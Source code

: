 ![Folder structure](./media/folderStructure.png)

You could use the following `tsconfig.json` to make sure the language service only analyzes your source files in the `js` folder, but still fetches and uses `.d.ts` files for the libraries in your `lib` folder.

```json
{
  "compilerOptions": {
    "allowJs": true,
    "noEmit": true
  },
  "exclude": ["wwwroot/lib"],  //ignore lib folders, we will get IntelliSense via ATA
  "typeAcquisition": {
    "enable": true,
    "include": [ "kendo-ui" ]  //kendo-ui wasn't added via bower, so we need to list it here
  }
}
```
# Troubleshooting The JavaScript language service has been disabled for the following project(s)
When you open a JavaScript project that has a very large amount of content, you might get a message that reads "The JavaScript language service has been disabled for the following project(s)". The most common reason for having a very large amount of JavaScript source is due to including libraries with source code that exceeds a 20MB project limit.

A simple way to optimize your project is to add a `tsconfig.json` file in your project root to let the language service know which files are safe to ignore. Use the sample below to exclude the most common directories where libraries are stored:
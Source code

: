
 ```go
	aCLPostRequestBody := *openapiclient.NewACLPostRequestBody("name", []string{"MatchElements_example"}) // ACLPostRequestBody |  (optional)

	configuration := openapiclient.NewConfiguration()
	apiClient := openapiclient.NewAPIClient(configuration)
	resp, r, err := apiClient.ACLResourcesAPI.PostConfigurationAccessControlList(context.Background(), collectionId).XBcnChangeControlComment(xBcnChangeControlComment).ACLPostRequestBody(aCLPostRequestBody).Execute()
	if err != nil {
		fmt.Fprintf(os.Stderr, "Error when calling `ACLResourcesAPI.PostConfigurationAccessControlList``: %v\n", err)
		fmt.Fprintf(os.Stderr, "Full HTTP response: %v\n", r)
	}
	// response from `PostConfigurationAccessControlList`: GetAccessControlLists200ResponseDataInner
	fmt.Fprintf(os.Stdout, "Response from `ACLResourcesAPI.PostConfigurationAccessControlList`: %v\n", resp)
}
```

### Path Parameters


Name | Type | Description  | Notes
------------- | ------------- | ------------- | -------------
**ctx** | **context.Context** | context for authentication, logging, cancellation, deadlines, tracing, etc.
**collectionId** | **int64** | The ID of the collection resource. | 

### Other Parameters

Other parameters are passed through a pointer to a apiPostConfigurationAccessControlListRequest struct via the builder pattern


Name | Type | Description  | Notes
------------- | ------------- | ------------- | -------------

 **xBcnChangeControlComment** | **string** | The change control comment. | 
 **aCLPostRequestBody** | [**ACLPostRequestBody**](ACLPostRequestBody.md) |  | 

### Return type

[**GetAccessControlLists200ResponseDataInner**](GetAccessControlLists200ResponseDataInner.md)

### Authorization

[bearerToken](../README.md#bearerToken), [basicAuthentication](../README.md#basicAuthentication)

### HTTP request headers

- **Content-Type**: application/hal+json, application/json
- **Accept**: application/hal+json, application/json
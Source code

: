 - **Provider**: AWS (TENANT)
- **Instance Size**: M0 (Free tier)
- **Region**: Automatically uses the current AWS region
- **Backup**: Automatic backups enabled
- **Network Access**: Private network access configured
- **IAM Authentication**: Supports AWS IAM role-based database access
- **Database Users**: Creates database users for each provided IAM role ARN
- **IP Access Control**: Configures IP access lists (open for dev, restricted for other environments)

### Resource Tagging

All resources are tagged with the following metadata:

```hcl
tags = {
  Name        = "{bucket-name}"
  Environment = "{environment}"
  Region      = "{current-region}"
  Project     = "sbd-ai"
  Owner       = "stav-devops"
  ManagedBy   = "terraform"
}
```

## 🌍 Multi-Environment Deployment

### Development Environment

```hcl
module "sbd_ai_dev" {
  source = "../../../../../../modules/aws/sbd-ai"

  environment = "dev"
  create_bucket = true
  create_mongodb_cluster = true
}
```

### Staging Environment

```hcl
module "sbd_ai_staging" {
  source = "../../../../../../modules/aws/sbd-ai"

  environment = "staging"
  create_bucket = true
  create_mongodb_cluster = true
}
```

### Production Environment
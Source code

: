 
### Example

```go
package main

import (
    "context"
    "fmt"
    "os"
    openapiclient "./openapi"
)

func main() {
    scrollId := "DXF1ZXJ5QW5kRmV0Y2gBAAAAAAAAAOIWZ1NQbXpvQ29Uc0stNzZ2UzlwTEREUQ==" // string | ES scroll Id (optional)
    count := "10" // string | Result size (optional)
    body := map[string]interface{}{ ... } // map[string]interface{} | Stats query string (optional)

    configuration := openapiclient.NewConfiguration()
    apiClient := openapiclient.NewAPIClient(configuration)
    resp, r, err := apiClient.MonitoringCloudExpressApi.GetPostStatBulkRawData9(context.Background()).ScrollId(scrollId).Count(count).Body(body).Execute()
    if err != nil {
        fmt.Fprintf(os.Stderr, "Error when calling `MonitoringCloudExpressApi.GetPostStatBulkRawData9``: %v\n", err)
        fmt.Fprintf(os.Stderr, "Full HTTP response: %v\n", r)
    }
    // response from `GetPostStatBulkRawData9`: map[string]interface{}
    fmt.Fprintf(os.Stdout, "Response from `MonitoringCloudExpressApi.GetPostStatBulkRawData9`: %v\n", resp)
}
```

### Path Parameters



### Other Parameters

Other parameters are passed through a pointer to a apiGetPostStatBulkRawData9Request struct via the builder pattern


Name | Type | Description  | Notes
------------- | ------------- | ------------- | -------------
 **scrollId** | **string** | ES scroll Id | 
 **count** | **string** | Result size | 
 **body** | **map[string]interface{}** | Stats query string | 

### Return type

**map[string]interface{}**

=====

Activity » Reproduce every entry exactly, with nothing added or dropped.

Task result »
Source code

: ![Folder structure](./media/folderStructure.png)

You could use the following `tsconfig.json` to make sure the language service only analyzes your source files in the `js` folder, but still fetches and uses `.d.ts` files for the libraries in your `lib` folder.

```json
{
  "compilerOptions": {
    "allowJs": true,
    "noEmit": true
  },
  "exclude": ["wwwroot/lib"],  //ignore lib folders, we will get IntelliSense via ATA
  "typeAcquisition": {
    "enable": true,
    "include": [ "kendo-ui" ]  //kendo-ui wasn't added via bower, so we need to list it here
  }
}
```
# Troubleshooting The JavaScript language service has been disabled for the following project(s)
When you open a JavaScript project that has a very large amount of content, you might get a message that reads "The JavaScript language service has been disabled for the following project(s)". The most common reason for having a very large amount of JavaScript source is due to including libraries with source code that exceeds a 20MB project limit.

A simple way to optimize your project is to add a `tsconfig.json` file in your project root to let the language service know which files are safe to ignore. Use the sample below to exclude the most common directories where libraries are stored:
Source code

:
 ```go
	aCLPostRequestBody := *openapiclient.NewACLPostRequestBody("name", []string{"MatchElements_example"}) // ACLPostRequestBody |  (optional)

	configuration := openapiclient.NewConfiguration()
	apiClient := openapiclient.NewAPIClient(configuration)
	resp, r, err := apiClient.ACLResourcesAPI.PostConfigurationAccessControlList(context.Background(), collectionId).XBcnChangeControlComment(xBcnChangeControlComment).ACLPostRequestBody(aCLPostRequestBody).Execute()
	if err != nil {
		fmt.Fprintf(os.Stderr, "Error when calling `ACLResourcesAPI.PostConfigurationAccessControlList``: %v\n", err)
		fmt.Fprintf(os.Stderr, "Full HTTP response: %v\n", r)
	}
	// response from `PostConfigurationAccessControlList`: GetAccessControlLists200ResponseDataInner
	fmt.Fprintf(os.Stdout, "Response from `ACLResourcesAPI.PostConfigurationAccessControlList`: %v\n", resp)
}
```

### Path Parameters


Name | Type | Description  | Notes
------------- | ------------- | ------------- | -------------
**ctx** | **context.Context** | context for authentication, logging, cancellation, deadlines, tracing, etc.
**collectionId** | **int64** | The ID of the collection resource. | 

### Other Parameters

Other parameters are passed through a pointer to a apiPostConfigurationAccessControlListRequest struct via the builder pattern


Name | Type | Description  | Notes
------------- | ------------- | ------------- | -------------

 **xBcnChangeControlComment** | **string** | The change control comment. | 
 **aCLPostRequestBody** | [**ACLPostRequestBody**](ACLPostRequestBody.md) |  | 

### Return type

[**GetAccessControlLists200ResponseDataInner**](GetAccessControlLists200ResponseDataInner.md)

### Authorization

[bearerToken](../README.md#bearerToken), [basicAuthentication](../README.md#basicAuthentication)

### HTTP request headers

- **Content-Type**: application/hal+json, application/json
- **Accept**: application/hal+json, application/json
Source code

: - **Provider**: AWS (TENANT)
- **Instance Size**: M0 (Free tier)
- **Region**: Automatically uses the current AWS region
- **Backup**: Automatic backups enabled
- **Network Access**: Private network access configured
- **IAM Authentication**: Supports AWS IAM role-based database access
- **Database Users**: Creates database users for each provided IAM role ARN
- **IP Access Control**: Configures IP access lists (open for dev, restricted for other environments)

### Resource Tagging

All resources are tagged with the following metadata:

```hcl
tags = {
  Name        = "{bucket-name}"
  Environment = "{environment}"
  Region      = "{current-region}"
  Project     = "sbd-ai"
  Owner       = "stav-devops"
  ManagedBy   = "terraform"
}
```

## 🌍 Multi-Environment Deployment

### Development Environment

```hcl
module "sbd_ai_dev" {
  source = "../../../../../../modules/aws/sbd-ai"

  environment = "dev"
  create_bucket = true
  create_mongodb_cluster = true
}
```

### Staging Environment

```hcl
module "sbd_ai_staging" {
  source = "../../../../../../modules/aws/sbd-ai"

  environment = "staging"
  create_bucket = true
  create_mongodb_cluster = true
}
```

### Production Environment
Source code

: 
### Example

```go
package main

import (
    "context"
    "fmt"
    "os"
    openapiclient "./openapi"
)

func main() {
    scrollId := "DXF1ZXJ5QW5kRmV0Y2gBAAAAAAAAAOIWZ1NQbXpvQ29Uc0stNzZ2UzlwTEREUQ==" // string | ES scroll Id (optional)
    count := "10" // string | Result size (optional)
    body := map[string]interface{}{ ... } // map[string]interface{} | Stats query string (optional)

    configuration := openapiclient.NewConfiguration()
    apiClient := openapiclient.NewAPIClient(configuration)
    resp, r, err := apiClient.MonitoringCloudExpressApi.GetPostStatBulkRawData9(context.Background()).ScrollId(scrollId).Count(count).Body(body).Execute()
    if err != nil {
        fmt.Fprintf(os.Stderr, "Error when calling `MonitoringCloudExpressApi.GetPostStatBulkRawData9``: %v\n", err)
        fmt.Fprintf(os.Stderr, "Full HTTP response: %v\n", r)
    }
    // response from `GetPostStatBulkRawData9`: map[string]interface{}
    fmt.Fprintf(os.Stdout, "Response from `MonitoringCloudExpressApi.GetPostStatBulkRawData9`: %v\n", resp)
}
```

### Path Parameters



### Other Parameters

Other parameters are passed through a pointer to a apiGetPostStatBulkRawData9Request struct via the builder pattern


Name | Type | Description  | Notes
------------- | ------------- | ------------- | -------------
 **scrollId** | **string** | ES scroll Id | 
 **count** | **string** | Result size | 
 **body** | **map[string]interface{}** | Stats query string | 

### Return type

**map[string]interface{}**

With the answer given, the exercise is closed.